Reposição da entrevista concedida pelo Pe. Mário Tavares ao Funchal Notícias a 15 de julho de 2019

Fotos Rui Marote.

Mário Tavares Figueira -ou para a maioria das pessoas Pe. Mário Tavares- é um homem de causas. É amigo do seu amigo, não tem medo do novo e do diferente. Um homem mais do Povo de Deus do que da Igreja enquanto instituição/hierarquia. Um sacerdote no meio do Povo e das suas inquietações.

Passou por várias paróquias (15 meses em Machico, coadjutor na Ribeira Brava, 3 anos no Arco de São Jorge, 18 meses no Santo da Serra) mas foi na paróquia de São Tiago, no Jardim da Serra, depois de regressar do Ultramar, em 1969, que mais pôs o seu Saber ao serviço do Povo.
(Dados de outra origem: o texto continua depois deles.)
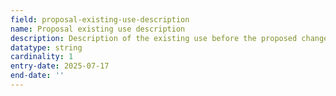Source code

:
 ```yaml
---
field: proposal-existing-use-description
name: Proposal existing use description
description: Description of the existing use before the proposed change of use
datatype: string
cardinality: 1
entry-date: 2025-07-17
end-date: ''
---
```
Viu pobreza, subnutrição e analfabetismo e não se conformou procurando uma mais justa repartição de recursos. Procurou romper este ciclo quer no altar quer na acção social em prol da valorização da dignidade humana. Criou a cooperativa “Liberdade” assente na economia social, dinamizou o teatro, apoiou as lutas pelos direitos sociais das bordadeiras, pelo direito à água e pela extinção do injusto regime de colonia, e deitou mãos à obra na construção do salão paroquial, lugar de catequese, de convívio e de cultura.
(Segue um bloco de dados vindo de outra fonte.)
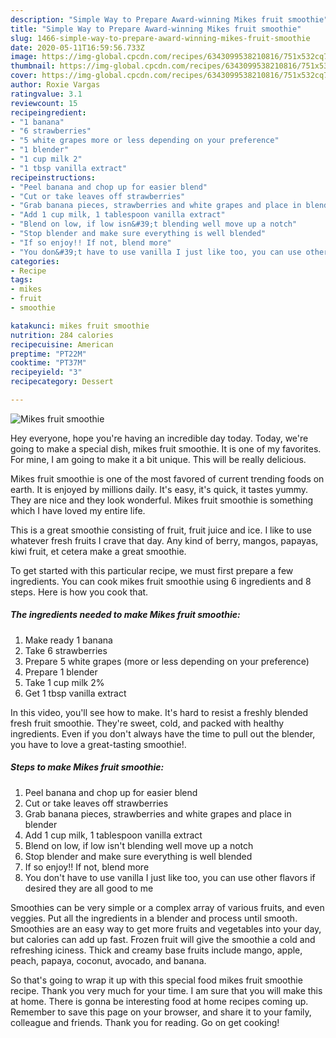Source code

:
 ```yaml
---
description: "Simple Way to Prepare Award-winning Mikes fruit smoothie"
title: "Simple Way to Prepare Award-winning Mikes fruit smoothie"
slug: 1466-simple-way-to-prepare-award-winning-mikes-fruit-smoothie
date: 2020-05-11T16:59:56.733Z
image: https://img-global.cpcdn.com/recipes/6343099538210816/751x532cq70/mikes-fruit-smoothie-recipe-main-photo.jpg
thumbnail: https://img-global.cpcdn.com/recipes/6343099538210816/751x532cq70/mikes-fruit-smoothie-recipe-main-photo.jpg
cover: https://img-global.cpcdn.com/recipes/6343099538210816/751x532cq70/mikes-fruit-smoothie-recipe-main-photo.jpg
author: Roxie Vargas
ratingvalue: 3.1
reviewcount: 15
recipeingredient:
- "1 banana"
- "6 strawberries"
- "5 white grapes more or less depending on your preference"
- "1 blender"
- "1 cup milk 2"
- "1 tbsp vanilla extract"
recipeinstructions:
- "Peel banana and chop up for easier blend"
- "Cut or take leaves off strawberries"
- "Grab banana pieces, strawberries and white grapes and place in blender"
- "Add 1 cup milk, 1 tablespoon vanilla extract"
- "Blend on low, if low isn&#39;t blending well move up a notch"
- "Stop blender and make sure everything is well blended"
- "If so enjoy!! If not, blend more"
- "You don&#39;t have to use vanilla I just like too, you can use other flavors if desired they are all good to me"
categories:
- Recipe
tags:
- mikes
- fruit
- smoothie

katakunci: mikes fruit smoothie 
nutrition: 284 calories
recipecuisine: American
preptime: "PT22M"
cooktime: "PT37M"
recipeyield: "3"
recipecategory: Dessert

---
```



![Mikes fruit smoothie](https://img-global.cpcdn.com/recipes/6343099538210816/751x532cq70/mikes-fruit-smoothie-recipe-main-photo.jpg)

Hey everyone, hope you're having an incredible day today. Today, we're going to make a special dish, mikes fruit smoothie. It is one of my favorites. For mine, I am going to make it a bit unique. This will be really delicious.

Mikes fruit smoothie is one of the most favored of current trending foods on earth. It is enjoyed by millions daily. It's easy, it's quick, it tastes yummy. They are nice and they look wonderful. Mikes fruit smoothie is something which I have loved my entire life.

This is a great smoothie consisting of fruit, fruit juice and ice. I like to use whatever fresh fruits I crave that day. Any kind of berry, mangos, papayas, kiwi fruit, et cetera make a great smoothie.


To get started with this particular recipe, we must first prepare a few ingredients. You can cook mikes fruit smoothie using 6 ingredients and 8 steps. Here is how you cook that.

<!--inarticleads1-->

##### The ingredients needed to make Mikes fruit smoothie:

1. Make ready 1 banana
1. Take 6 strawberries
1. Prepare 5 white grapes (more or less depending on your preference)
1. Prepare 1 blender
1. Take 1 cup milk 2%
1. Get 1 tbsp vanilla extract


In this video, you&#39;ll see how to make. It&#39;s hard to resist a freshly blended fresh fruit smoothie. They&#39;re sweet, cold, and packed with healthy ingredients. Even if you don&#39;t always have the time to pull out the blender, you have to love a great-tasting smoothie!. 

<!--inarticleads2-->

##### Steps to make Mikes fruit smoothie:

1. Peel banana and chop up for easier blend
1. Cut or take leaves off strawberries
1. Grab banana pieces, strawberries and white grapes and place in blender
1. Add 1 cup milk, 1 tablespoon vanilla extract
1. Blend on low, if low isn&#39;t blending well move up a notch
1. Stop blender and make sure everything is well blended
1. If so enjoy!! If not, blend more
1. You don&#39;t have to use vanilla I just like too, you can use other flavors if desired they are all good to me


Smoothies can be very simple or a complex array of various fruits, and even veggies. Put all the ingredients in a blender and process until smooth. Smoothies are an easy way to get more fruits and vegetables into your day, but calories can add up fast. Frozen fruit will give the smoothie a cold and refreshing iciness. Thick and creamy base fruits include mango, apple, peach, papaya, coconut, avocado, and banana. 

So that's going to wrap it up with this special food mikes fruit smoothie recipe. Thank you very much for your time. I am sure that you will make this at home. There is gonna be interesting food at home recipes coming up. Remember to save this page on your browser, and share it to your family, colleague and friends. Thank you for reading. Go on get cooking!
Diz agora com orgulho que foi também graças a si que as primeiras bordadeiras da Madeira a terem direito a reforma foram do Jardim da Serra.

Deu o seu contributo ao nascimento da freguesia do Jardim da Serra, então pertencente ao Estreito de Câmara de Lobos. Aliás, foi o principal impulsionador do movimento “Seremos Freguesia”.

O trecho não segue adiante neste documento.